§ INSTRUCTIONS TO FOLLOW: Leaving out each picture, transcribe the lines of the listing below exactly from the first through the line that contains "As can be seen".

§ PROVIDED ENTRIES:

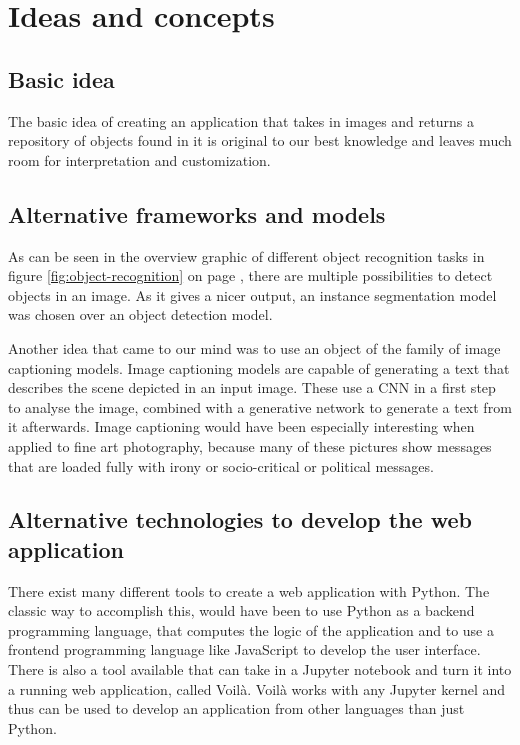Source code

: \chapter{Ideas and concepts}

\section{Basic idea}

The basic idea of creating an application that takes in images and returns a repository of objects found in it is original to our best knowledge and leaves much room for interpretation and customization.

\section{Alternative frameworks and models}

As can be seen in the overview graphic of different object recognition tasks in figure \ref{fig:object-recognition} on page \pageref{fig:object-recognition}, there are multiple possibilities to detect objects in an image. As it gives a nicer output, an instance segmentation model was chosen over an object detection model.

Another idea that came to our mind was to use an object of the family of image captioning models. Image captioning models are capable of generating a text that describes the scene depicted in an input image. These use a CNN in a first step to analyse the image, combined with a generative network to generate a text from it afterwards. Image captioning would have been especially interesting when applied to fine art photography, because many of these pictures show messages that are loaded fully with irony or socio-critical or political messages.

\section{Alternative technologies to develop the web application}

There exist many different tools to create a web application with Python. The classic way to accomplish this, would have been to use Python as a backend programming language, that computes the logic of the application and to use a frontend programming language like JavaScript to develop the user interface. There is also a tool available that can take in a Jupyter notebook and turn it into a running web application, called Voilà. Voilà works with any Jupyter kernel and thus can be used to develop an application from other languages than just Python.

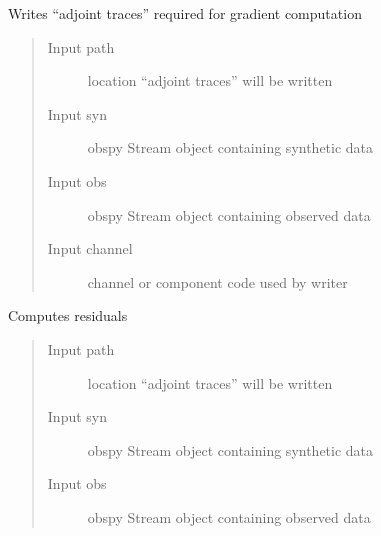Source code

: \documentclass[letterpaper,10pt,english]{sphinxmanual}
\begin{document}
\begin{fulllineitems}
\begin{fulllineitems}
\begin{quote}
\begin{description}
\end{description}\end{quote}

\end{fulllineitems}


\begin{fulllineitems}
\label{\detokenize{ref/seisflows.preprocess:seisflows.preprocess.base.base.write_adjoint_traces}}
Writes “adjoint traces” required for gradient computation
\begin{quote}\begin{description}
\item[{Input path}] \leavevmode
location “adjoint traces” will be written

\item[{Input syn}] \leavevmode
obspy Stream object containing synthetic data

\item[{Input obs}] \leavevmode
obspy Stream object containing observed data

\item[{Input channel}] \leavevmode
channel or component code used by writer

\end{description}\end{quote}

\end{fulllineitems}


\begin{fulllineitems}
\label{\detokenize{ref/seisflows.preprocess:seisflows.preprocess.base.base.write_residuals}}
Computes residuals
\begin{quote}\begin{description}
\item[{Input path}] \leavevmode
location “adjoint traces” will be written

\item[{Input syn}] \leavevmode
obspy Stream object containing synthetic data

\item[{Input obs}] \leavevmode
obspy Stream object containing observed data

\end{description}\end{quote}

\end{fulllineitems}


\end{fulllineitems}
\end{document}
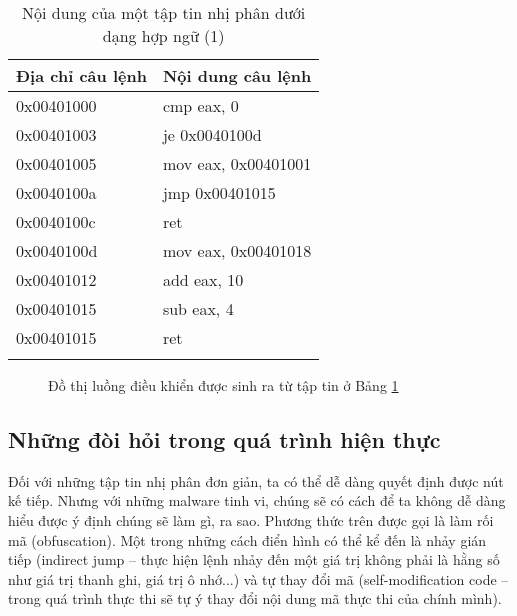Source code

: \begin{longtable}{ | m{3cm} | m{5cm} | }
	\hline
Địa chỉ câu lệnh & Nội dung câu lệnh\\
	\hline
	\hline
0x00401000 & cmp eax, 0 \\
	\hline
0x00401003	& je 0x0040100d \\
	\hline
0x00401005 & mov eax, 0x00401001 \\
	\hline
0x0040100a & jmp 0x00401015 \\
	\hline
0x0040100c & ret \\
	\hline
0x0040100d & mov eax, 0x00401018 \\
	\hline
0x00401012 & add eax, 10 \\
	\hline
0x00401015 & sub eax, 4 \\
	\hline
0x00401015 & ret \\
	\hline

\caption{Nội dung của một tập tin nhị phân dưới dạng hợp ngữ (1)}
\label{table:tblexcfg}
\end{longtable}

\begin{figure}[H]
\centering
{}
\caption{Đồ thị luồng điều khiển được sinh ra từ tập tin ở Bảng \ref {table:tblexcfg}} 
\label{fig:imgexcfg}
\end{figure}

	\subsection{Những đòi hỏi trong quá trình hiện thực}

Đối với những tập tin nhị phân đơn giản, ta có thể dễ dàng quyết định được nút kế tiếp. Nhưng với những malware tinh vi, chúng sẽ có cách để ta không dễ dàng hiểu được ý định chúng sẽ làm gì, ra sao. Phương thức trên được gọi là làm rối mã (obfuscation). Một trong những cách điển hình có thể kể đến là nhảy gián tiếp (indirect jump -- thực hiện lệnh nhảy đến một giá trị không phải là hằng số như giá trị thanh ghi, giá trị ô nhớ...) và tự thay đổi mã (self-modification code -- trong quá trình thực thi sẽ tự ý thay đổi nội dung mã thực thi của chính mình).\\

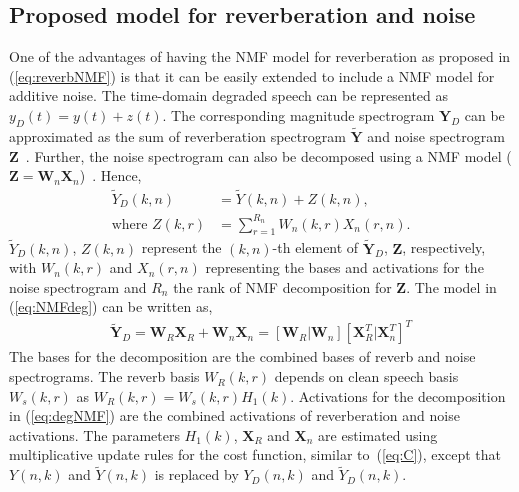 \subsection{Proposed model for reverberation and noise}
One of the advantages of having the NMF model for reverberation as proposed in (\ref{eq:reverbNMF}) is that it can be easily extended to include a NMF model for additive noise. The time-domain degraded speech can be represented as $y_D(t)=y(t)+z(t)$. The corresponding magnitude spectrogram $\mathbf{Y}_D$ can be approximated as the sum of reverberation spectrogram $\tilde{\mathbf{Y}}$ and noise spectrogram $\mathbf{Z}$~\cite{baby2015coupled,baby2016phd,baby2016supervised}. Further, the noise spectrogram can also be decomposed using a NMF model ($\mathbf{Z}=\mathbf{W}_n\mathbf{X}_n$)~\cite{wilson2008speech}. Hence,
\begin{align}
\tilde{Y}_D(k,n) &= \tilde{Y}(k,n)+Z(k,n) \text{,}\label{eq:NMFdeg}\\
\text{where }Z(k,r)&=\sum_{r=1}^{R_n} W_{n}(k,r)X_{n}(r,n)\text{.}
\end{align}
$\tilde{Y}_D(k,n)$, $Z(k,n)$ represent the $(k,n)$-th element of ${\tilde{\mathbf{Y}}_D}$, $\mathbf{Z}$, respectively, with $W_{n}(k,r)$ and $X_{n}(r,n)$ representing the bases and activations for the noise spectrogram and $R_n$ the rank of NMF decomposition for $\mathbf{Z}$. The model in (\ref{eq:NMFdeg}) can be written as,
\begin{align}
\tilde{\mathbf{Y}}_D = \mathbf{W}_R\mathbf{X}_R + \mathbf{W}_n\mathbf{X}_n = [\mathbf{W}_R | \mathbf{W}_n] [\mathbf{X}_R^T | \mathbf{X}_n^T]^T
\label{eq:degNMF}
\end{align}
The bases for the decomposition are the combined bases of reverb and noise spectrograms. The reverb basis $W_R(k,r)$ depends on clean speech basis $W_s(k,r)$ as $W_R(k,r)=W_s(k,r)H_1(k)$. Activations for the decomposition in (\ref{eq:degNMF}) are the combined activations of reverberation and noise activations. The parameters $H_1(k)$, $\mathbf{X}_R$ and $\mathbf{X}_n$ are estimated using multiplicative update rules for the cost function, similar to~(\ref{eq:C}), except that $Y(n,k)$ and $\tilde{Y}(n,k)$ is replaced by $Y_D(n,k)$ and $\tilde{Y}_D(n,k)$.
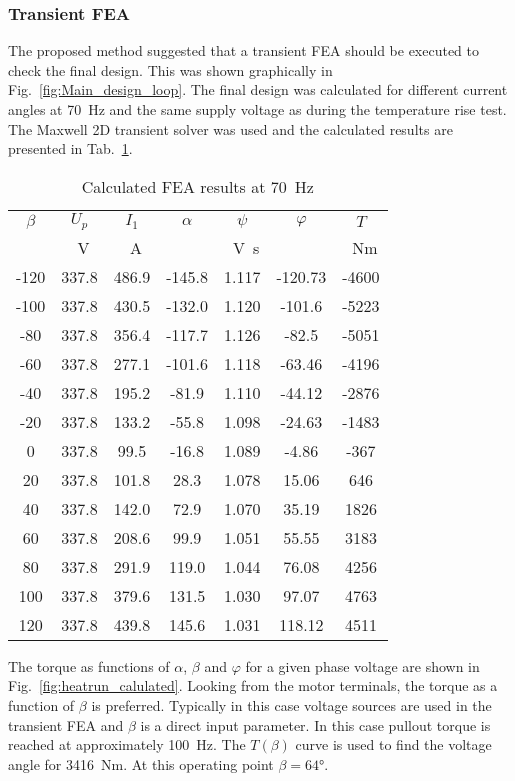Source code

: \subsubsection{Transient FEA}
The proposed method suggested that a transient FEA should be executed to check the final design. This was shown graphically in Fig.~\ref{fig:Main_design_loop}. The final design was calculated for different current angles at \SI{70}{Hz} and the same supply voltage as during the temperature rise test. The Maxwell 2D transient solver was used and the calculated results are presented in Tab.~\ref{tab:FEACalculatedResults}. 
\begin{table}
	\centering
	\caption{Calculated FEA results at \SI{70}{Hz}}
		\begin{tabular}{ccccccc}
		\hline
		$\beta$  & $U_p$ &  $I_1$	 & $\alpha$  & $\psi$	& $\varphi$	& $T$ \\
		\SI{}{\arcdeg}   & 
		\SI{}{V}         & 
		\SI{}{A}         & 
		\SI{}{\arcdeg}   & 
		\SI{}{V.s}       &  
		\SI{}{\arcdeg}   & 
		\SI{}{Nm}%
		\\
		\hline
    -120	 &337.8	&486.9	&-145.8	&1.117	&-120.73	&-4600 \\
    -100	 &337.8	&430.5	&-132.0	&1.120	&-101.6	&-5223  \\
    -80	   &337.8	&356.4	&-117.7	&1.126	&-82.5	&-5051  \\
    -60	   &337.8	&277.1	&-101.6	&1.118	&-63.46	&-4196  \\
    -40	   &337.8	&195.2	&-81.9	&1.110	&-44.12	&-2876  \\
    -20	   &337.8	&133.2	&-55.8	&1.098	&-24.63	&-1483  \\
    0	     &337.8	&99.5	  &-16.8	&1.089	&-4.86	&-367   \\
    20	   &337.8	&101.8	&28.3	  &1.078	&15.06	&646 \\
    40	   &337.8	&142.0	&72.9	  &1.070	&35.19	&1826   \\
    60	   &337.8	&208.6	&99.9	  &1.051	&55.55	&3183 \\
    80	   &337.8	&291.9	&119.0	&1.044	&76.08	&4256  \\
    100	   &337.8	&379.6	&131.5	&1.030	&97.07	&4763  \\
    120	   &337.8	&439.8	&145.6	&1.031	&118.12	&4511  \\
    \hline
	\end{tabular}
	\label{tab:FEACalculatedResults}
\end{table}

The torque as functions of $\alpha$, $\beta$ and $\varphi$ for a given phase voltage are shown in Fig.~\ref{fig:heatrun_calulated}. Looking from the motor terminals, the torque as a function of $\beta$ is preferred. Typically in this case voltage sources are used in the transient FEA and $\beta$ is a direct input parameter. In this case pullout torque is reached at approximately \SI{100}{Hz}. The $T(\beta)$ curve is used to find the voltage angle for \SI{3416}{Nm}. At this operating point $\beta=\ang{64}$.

§ RESPONSE FOR THIS EXERCISE:
Source code

: \chapter{Ideas and concepts}

\section{Basic idea}

The basic idea of creating an application that takes in images and returns a repository of objects found in it is original to our best knowledge and leaves much room for interpretation and customization.

\section{Alternative frameworks and models}

As can be seen in the overview graphic of different object recognition tasks in figure \ref{fig:object-recognition} on page \pageref{fig:object-recognition}, there are multiple possibilities to detect objects in an image. As it gives a nicer output, an instance segmentation model was chosen over an object detection model.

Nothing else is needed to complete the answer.